Спустя два года после ухода отца мы с мамой были на пляже и услышали, как молодая женщина окликает своего сына: «Себастьяно, Себастьяно!» Каждая из нас сидела на своем полотенце и не отрывала взгляда от воды. Звучание этого имени причиняло мне боль, я молилась, чтобы ребенок поскорее вышел из моря и мать прекратила его звать, молилась, чтобы он послушался мать и она больше не повторяла: «Себастьяно, Себастьяно!», не произносила этого имени, эхо которого разлеталось над всей бухтой, имени, которое отдавалось в ушах невыносимым звоном. Неведение других было нашим врагом, повседневная жизнь других была нашим врагом, имена других были нашими врагами.
За несколько лет, предшествовавших острой фазе заболевания, отец постепенно растерял всех друзей. Родители словно отгородились от мира липким коконом, болезнь отца довершила остальное; первые недели после его исчезновения были наполнены безрезультатными поисками и вопросами без ответов. Неужели его никто не видел? Ни соседи, ни лавочники, ни рыбаки на берегу? В те дни только один из немногих знакомых отца, посетивших этот дом, принес мне хоть какую-то пользу, но не тем, что сообщил новости или сумел утешить, а тем, что навел на мысль, во что я буду верить. Помню, мы принимали его в гостиной, которая в остальное время стояла запертой, мама стянула с дивана чехол, и этот седобородый господин с приятным взглядом и пухлыми руками, мелькавший рядом с отцом на фотоснимках из школы имени Юварры, сел на диван и поинтересовался, умею ли я плавать. Я кивнула. «Как и твой отец», — прокомментировал он. Мне было тринадцать, а в этом возрасте серьезно воспринимаешь только детали.
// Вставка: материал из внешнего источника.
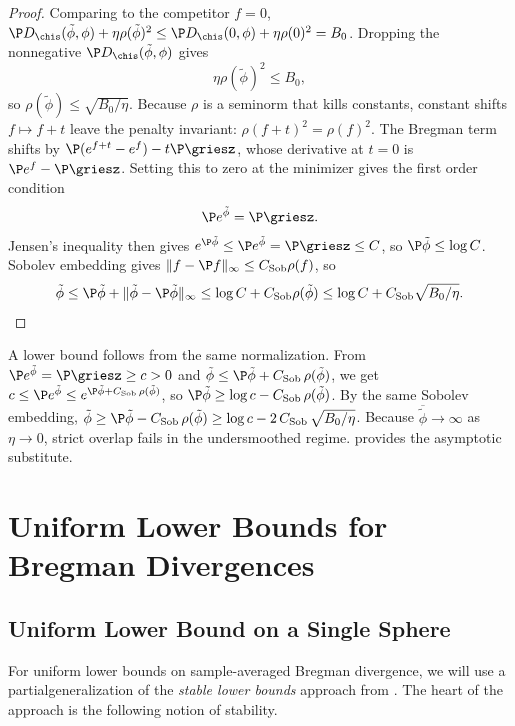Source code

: \documentclass{article}
\begin{document}
\begin{proof}
Comparing to the competitor $f = 0$,
$\P D_{\chis}(\tilde\phi, \phi) + \eta \rho(\tilde\phi)^2
  \le \P D_{\chis}(0, \phi) + \eta\rho(0)^2 = B_0$.
Dropping the nonnegative $\P D_{\chis}(\tilde\phi, \phi)$ gives
\[
\eta \rho(\tilde\phi)^2 \le B_0,
\]
so $\rho(\tilde\phi) \le \sqrt{B_0/\eta}$. Because $\rho$ is a seminorm that kills constants, constant shifts $f \mapsto f + t$ leave the penalty invariant: $\rho(f+t)^2 = \rho(f)^2$. The Bregman term shifts by $\P(e^{f+t} - e^f) - t \P \griesz$, whose derivative at $t = 0$ is $\P e^f - \P \griesz$. Setting this to zero at the minimizer gives the first order condition
\[
\P e^{\tilde\phi} = \P \griesz.
\]
Jensen's inequality then gives $e^{\P \tilde\phi} \le \P e^{\tilde\phi} = \P \griesz \le C$, so $\P \tilde\phi \le \log C$. Sobolev embedding gives $\|f - \P f\|_\infty \le C_{\mathrm{Sob}} \rho(f)$, so
\[
\tilde\phi \le \P\tilde\phi + \|\tilde\phi - \P\tilde\phi\|_\infty \le \log C + C_{\mathrm{Sob}} \rho(\tilde\phi) \le \log C + C_{\mathrm{Sob}} \sqrt{B_0/\eta}.
\]
\end{proof}

A lower bound follows from the same normalization.
From $\P e^{\tilde\phi} = \P\griesz \ge c > 0$
and $\tilde\phi \le \P\tilde\phi + C_{\mathrm{Sob}}\,\rho(\tilde\phi)$,
we get
$c \le \P e^{\tilde\phi}
  \le e^{\P\tilde\phi + C_{\mathrm{Sob}}\,\rho(\tilde\phi)}$,
so $\P\tilde\phi
  \ge \log c - C_{\mathrm{Sob}}\,\rho(\tilde\phi)$.
By the same Sobolev embedding,
$\tilde\phi
  \ge \P\tilde\phi - C_{\mathrm{Sob}}\,\rho(\tilde\phi)
  \ge \log c - 2\,C_{\mathrm{Sob}}\,\sqrt{B_0/\eta}$.
Because $\overline{\tilde\phi} \to \infty$ as $\eta \to 0$, strict overlap fails in the undersmoothed regime.  provides the asymptotic substitute.


\section{Uniform Lower Bounds for Bregman Divergences}
\label{sec:uniform-lower-bounds}

\subsection{Uniform Lower Bound on a Single Sphere}

For uniform lower bounds on sample-averaged Bregman divergence,
we will use a partial\footnotemark generalization of the \emph{stable lower bounds} approach from \citet{mendelson2021extending}. The heart
of the approach is the following notion of stability.
\end{document}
Той ночью я легла спать, раздавленная бессмертной смертью, которая поселилась в доме, из головы не шли слова нашего гостя. Отец любил море. Я вспомнила долгие летние месяцы, в течение которых мы то и дело ходили купаться, вспомнила день, когда эту чудесную традицию прервал дикий испуг в глазах матери, переполошившейся из-за того, что отец, на тот момент уже исхудавший и вялый, не рассчитал свои силы и еле вышел из воды. Откуда этот господин узнал, что мой отец любил плавать? Он сам ему говорил, а может, они ходили на пляж вместе? Знакомя нас, мама сказала, что это директор школы, где работал отец, и я удивилась — почему, раз он такой хороший, директор допустил, чтобы папа уволился? Поразмыслив, я сделала два вывода: что увидеть истинное лицо человека невозможно и что отец неспроста так любил воду.